Data supplied:
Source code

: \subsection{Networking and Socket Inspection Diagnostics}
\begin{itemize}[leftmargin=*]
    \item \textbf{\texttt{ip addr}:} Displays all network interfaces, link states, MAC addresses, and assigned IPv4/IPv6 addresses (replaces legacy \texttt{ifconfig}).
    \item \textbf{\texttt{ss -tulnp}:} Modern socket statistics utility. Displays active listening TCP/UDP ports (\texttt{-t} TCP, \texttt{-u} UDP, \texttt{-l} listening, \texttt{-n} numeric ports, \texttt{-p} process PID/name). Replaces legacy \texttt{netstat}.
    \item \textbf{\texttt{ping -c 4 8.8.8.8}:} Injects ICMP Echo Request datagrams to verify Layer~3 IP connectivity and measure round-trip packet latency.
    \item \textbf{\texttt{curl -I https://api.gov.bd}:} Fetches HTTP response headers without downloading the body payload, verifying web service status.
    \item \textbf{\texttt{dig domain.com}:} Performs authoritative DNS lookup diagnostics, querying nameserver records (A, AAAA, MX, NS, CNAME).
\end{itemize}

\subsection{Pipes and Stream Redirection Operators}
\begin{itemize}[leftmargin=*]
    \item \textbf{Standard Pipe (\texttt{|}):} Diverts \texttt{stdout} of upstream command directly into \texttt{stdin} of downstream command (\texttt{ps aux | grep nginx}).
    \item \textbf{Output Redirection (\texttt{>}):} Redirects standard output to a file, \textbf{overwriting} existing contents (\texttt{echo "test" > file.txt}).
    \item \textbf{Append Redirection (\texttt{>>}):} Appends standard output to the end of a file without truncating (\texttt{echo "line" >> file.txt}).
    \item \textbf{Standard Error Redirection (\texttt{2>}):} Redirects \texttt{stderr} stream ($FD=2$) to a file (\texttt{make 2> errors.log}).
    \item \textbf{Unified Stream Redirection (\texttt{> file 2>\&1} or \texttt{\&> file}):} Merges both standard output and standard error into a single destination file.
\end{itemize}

Exercise prompt: Above are the records; repeat exactly the lines from the one holding "and Stream Redirection" down to the one holding "Redirects standard output", end lines included.

Solution for this task:
\subsection{Pipes and Stream Redirection Operators}
\begin{itemize}[leftmargin=*]
    \item \textbf{Standard Pipe (\texttt{|}):} Diverts \texttt{stdout} of upstream command directly into \texttt{stdin} of downstream command (\texttt{ps aux | grep nginx}).
    \item \textbf{Output Redirection (\texttt{>}):} Redirects standard output to a file, \textbf{overwriting} existing contents (\texttt{echo "test" > file.txt}).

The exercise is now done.